Oireachtas Joint and Select Committees

Monday, 17 May 2021

Seanad Committee on the Withdrawal of the United Kingdom from the European Union

Impact of Brexit on Irish and UK Businesses: British Irish Chamber of Commerce

Photo of Michael McDowellMichael McDowell (Independent) | Oireachtas source

I thank the Chair. I want to welcome Mr. McGrane, Mr. Lynam and Mr. Molloy and thank them for the presentations and answers thus far. I was just reflecting that the last time Mr. McGrane and I shared platform was in the Four Seasons Hotel in Dublin in the fortnight running up to the referendum. Both he and I warned Danny Finkelstein that he should not be too presumptuous about a referendum victory, because of the noises that we were hearing. A lot of water has gone under the bridge since then, not least that Mr.
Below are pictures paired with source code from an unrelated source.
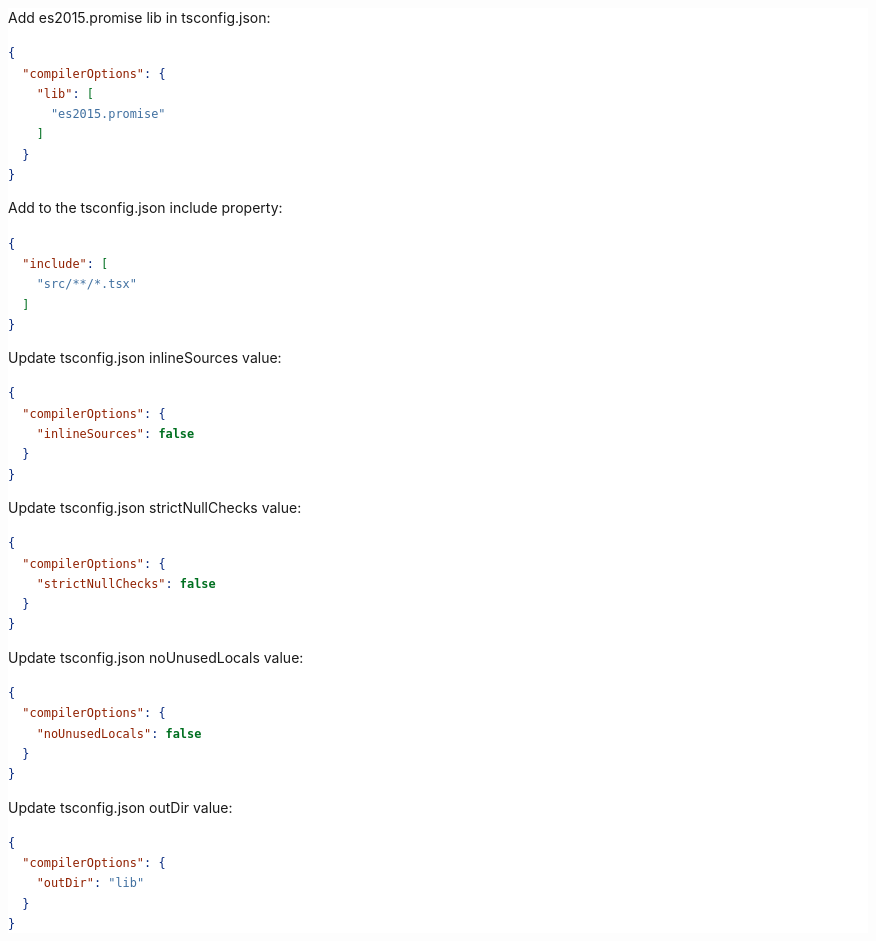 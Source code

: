 Add es2015.promise lib in tsconfig.json:

```json
{
  "compilerOptions": {
    "lib": [
      "es2015.promise"
    ]
  }
}
```

Add to the tsconfig.json include property:

```json
{
  "include": [
    "src/**/*.tsx"
  ]
}
```

Update tsconfig.json inlineSources value:

```json
{
  "compilerOptions": {
    "inlineSources": false
  }
}
```

Update tsconfig.json strictNullChecks value:

```json
{
  "compilerOptions": {
    "strictNullChecks": false
  }
}
```

Update tsconfig.json noUnusedLocals value:

```json
{
  "compilerOptions": {
    "noUnusedLocals": false
  }
}
```

Update tsconfig.json outDir value:

```json
{
  "compilerOptions": {
    "outDir": "lib"
  }
}
```
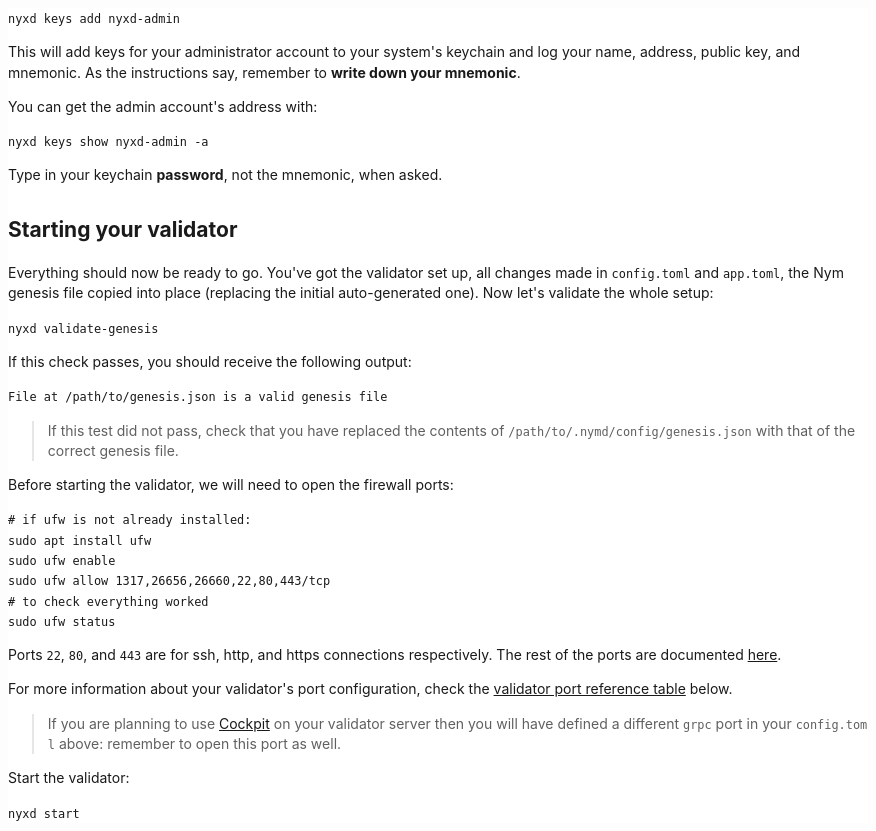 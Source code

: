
 ```
nyxd keys add nyxd-admin
```

This will add keys for your administrator account to your system's keychain and log your name, address, public key, and mnemonic. As the instructions say, remember to **write down your mnemonic**.

You can get the admin account's address with:

```
nyxd keys show nyxd-admin -a
```

Type in your keychain **password**, not the mnemonic, when asked.

## Starting your validator
Everything should now be ready to go. You've got the validator set up, all changes made in `config.toml` and `app.toml`, the Nym genesis file copied into place (replacing the initial auto-generated one). Now let's validate the whole setup:

```
nyxd validate-genesis
```

If this check passes, you should receive the following output:

```
File at /path/to/genesis.json is a valid genesis file
```

> If this test did not pass, check that you have replaced the contents of `/path/to/.nymd/config/genesis.json` with that of the correct genesis file.

Before starting the validator, we will need to open the firewall ports:

```
# if ufw is not already installed:
sudo apt install ufw
sudo ufw enable
sudo ufw allow 1317,26656,26660,22,80,443/tcp
# to check everything worked
sudo ufw status
```

Ports `22`, `80`, and `443` are for ssh, http, and https connections respectively. The rest of the ports are documented [here](https://docs.cosmos.network/v0.42/core/grpc_rest.html).

For more information about your validator's port configuration, check the [validator port reference table](#validator-port-reference) below.

> If you are planning to use [Cockpit](https://cockpit-project.org/) on your validator server then you will have defined a different `grpc` port in your `config.toml` above: remember to open this port as well.

Start the validator:

```
nyxd start
```
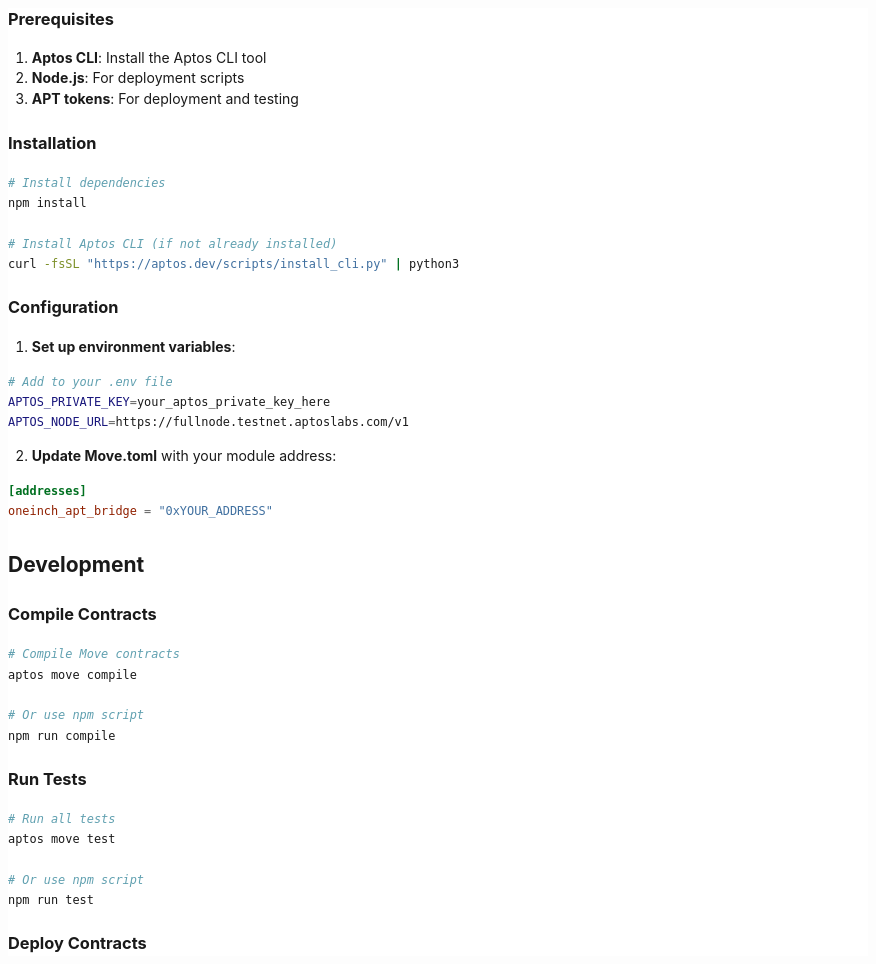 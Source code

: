 ### Prerequisites

1. **Aptos CLI**: Install the Aptos CLI tool
2. **Node.js**: For deployment scripts
3. **APT tokens**: For deployment and testing

### Installation

```bash
# Install dependencies
npm install

# Install Aptos CLI (if not already installed)
curl -fsSL "https://aptos.dev/scripts/install_cli.py" | python3
```

### Configuration

1. **Set up environment variables**:
```bash
# Add to your .env file
APTOS_PRIVATE_KEY=your_aptos_private_key_here
APTOS_NODE_URL=https://fullnode.testnet.aptoslabs.com/v1
```

2. **Update Move.toml** with your module address:
```toml
[addresses]
oneinch_apt_bridge = "0xYOUR_ADDRESS"
```

## Development

### Compile Contracts

```bash
# Compile Move contracts
aptos move compile

# Or use npm script
npm run compile
```

### Run Tests

```bash
# Run all tests
aptos move test

# Or use npm script
npm run test
```

### Deploy Contracts
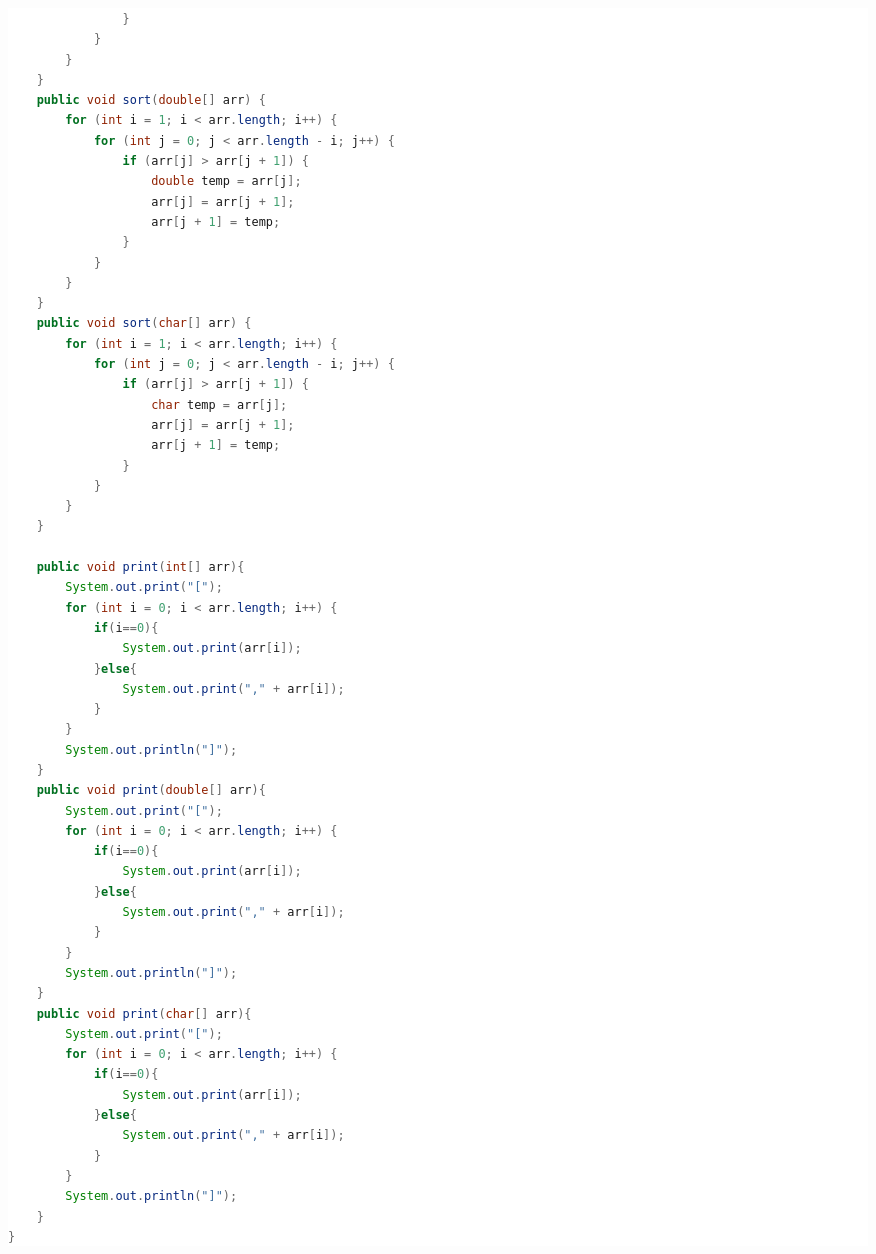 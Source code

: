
 ```java
				}
			}
		}
	}
	public void sort(double[] arr) {
		for (int i = 1; i < arr.length; i++) {
			for (int j = 0; j < arr.length - i; j++) {
				if (arr[j] > arr[j + 1]) {
					double temp = arr[j];
					arr[j] = arr[j + 1];
					arr[j + 1] = temp;
				}
			}
		}
	}
	public void sort(char[] arr) {
		for (int i = 1; i < arr.length; i++) {
			for (int j = 0; j < arr.length - i; j++) {
				if (arr[j] > arr[j + 1]) {
					char temp = arr[j];
					arr[j] = arr[j + 1];
					arr[j + 1] = temp;
				}
			}
		}
	}
	
	public void print(int[] arr){
		System.out.print("[");
		for (int i = 0; i < arr.length; i++) {
			if(i==0){
				System.out.print(arr[i]);
			}else{
				System.out.print("," + arr[i]);
			}
		}
		System.out.println("]");
	}
	public void print(double[] arr){
		System.out.print("[");
		for (int i = 0; i < arr.length; i++) {
			if(i==0){
				System.out.print(arr[i]);
			}else{
				System.out.print("," + arr[i]);
			}
		}
		System.out.println("]");
	}
	public void print(char[] arr){
		System.out.print("[");
		for (int i = 0; i < arr.length; i++) {
			if(i==0){
				System.out.print(arr[i]);
			}else{
				System.out.print("," + arr[i]);
			}
		}
		System.out.println("]");
	}
}

```
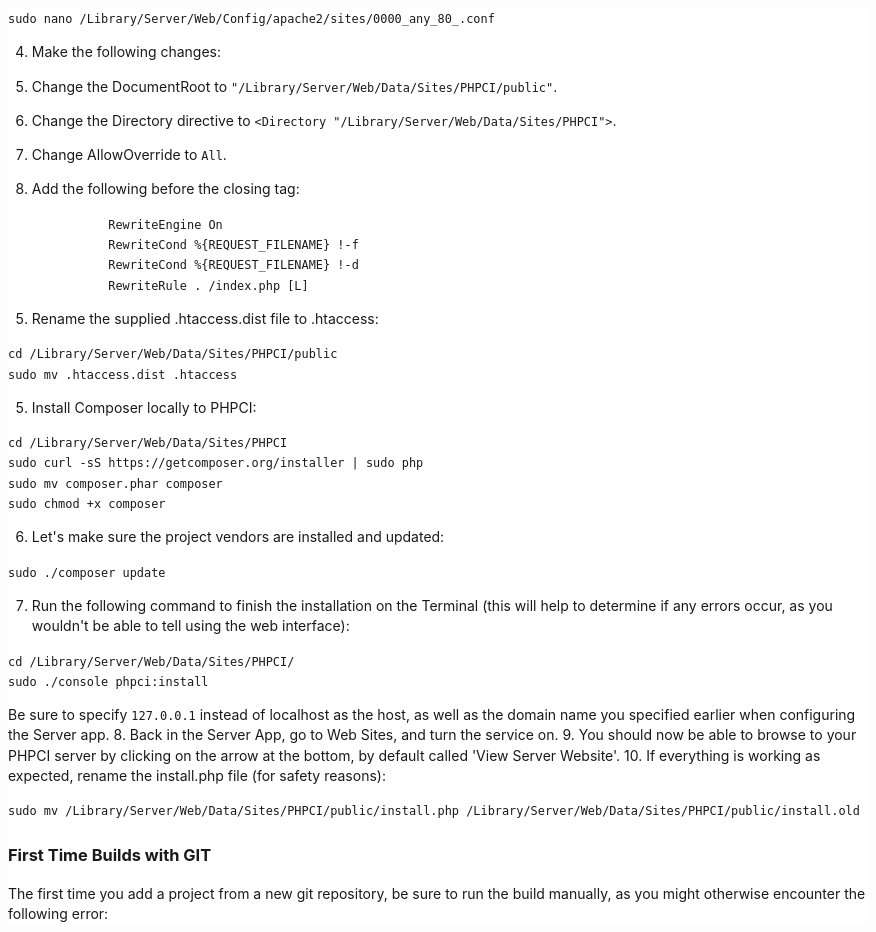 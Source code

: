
   ```
sudo nano /Library/Server/Web/Config/apache2/sites/0000_any_80_.conf
  ```
4. Make the following changes:

  1. Change the DocumentRoot to `"/Library/Server/Web/Data/Sites/PHPCI/public"`.
  2. Change the Directory directive to `<Directory "/Library/Server/Web/Data/Sites/PHPCI">`.
  3. Change AllowOverride to `All`.
  4. Add the following before the closing </Directory> tag:

  ```
                RewriteEngine On
                RewriteCond %{REQUEST_FILENAME} !-f
                RewriteCond %{REQUEST_FILENAME} !-d
                RewriteRule . /index.php [L]
  ```
  5. Rename the supplied .htaccess.dist file to .htaccess:

  ```
cd /Library/Server/Web/Data/Sites/PHPCI/public
sudo mv .htaccess.dist .htaccess
  ```

5. Install Composer locally to PHPCI:

  ```
cd /Library/Server/Web/Data/Sites/PHPCI
sudo curl -sS https://getcomposer.org/installer | sudo php
sudo mv composer.phar composer
sudo chmod +x composer
  ```

6. Let's make sure the project vendors are installed and updated:

  ```
sudo ./composer update
  ```

7. Run the following command to finish the installation on the Terminal (this will help to determine if any errors occur, as you wouldn't be able to tell using the web interface):

  ```
cd /Library/Server/Web/Data/Sites/PHPCI/
sudo ./console phpci:install
  ```

Be sure to specify `127.0.0.1` instead of localhost as the host, as well as the domain name you specified earlier when configuring the Server app.
8. Back in the Server App, go to Web Sites, and turn the service on.
9. You should now be able to browse to your PHPCI server by clicking on the arrow at the bottom, by default called 'View Server Website'.
10. If everything is working as expected, rename the install.php file (for safety reasons):

  ```
sudo mv /Library/Server/Web/Data/Sites/PHPCI/public/install.php /Library/Server/Web/Data/Sites/PHPCI/public/install.old
  ``` 

### First Time Builds with GIT
The first time you add a project from a new git repository, be sure to run the build manually, as you might otherwise encounter the following error:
McGrane has a lot more hair and I have less hair than when that happened.

In any event, I particularly want to dwell on the positive message that is being sent here today. Party politics aside - with the DUP, Tories, Sinn Féin and the lot of it - we have to look at the positive message for business between the two jurisdictions, and between Britain and Ireland, in particular.

One thing that I am very keen on, apart from the research co-operation agenda that has been spoken about by previous speakers, is the whole question of getting indigenous, as opposed to foreign direct investment, FDI, business firing on all cylinders. It occurs to me – and I am not making a party-political statement at all – that physical infrastructure and integration on this island could be hugely important in that regard. I know that we are talking about an east-west relationship primarily here, but we are also talking about integration on this island. The agreement that was negotiated with the European Union at the eleventh hour and 59th second last December was, in fact, a “best of both worlds” opportunity, both in the South and the North and on an east-west basis. Ireland and Britain, I think, are well-placed to do business together and to co-operate on business matters, in a way that the “hard Brexit” rhetoric that led up to that made us feel would not happen.

We hear about physical infrastructure. Mr. McGrane was asked about what could be done in the next budget. I see a lot of discussion about canals and greenways in the Border areas, as well as improving train connections from Dublin to Belfast. It seems to me that the infrastructure of the A5-N2 motorway to the north west and through the Border areas is a matter of huge importance. This is not an anti-green point. Roads are not being given the same degree of public support as they had when I was in government donkeys years ago. Trucks will be driven on hydrogen, goods will have to be moved from A to B, milk is not going to be moving down a fibreoptic cable from one part of the country to another. We really do have to improve on that.

I think that we should not allow any “short-termism” to enter into this. There has to be a good deal of underlying economic infrastructure to maximise the kind of win-win aspect that we believe is there. I want to emphasise that I believe that Derry, Letterkenny, Strabane, Omagh, Dungannon - all that axis - has to be looked at as an area that the Irish government must take seriously.

Finally, I want to again say to our guests from the British Irish Chamber of Commerce here today that, as far as I am concerned, whatever the petty problems that have emerged – some of them were serious and some of them were petty – I agree completely with what Mr. McGrane said. They can be ironed out. I hope that the friction between the EU and the United Kingdom - which is probably going to play out on everything, from fish in Jersey to wherever - that Ireland in particular, as a society, takes on board what Mr. McGrane says. If the protocol is imperfect, it can be made perfect, to the advantage of unionists and nationalists in Northern Ireland, to the advantage of North and South, and to the advantage of east and west.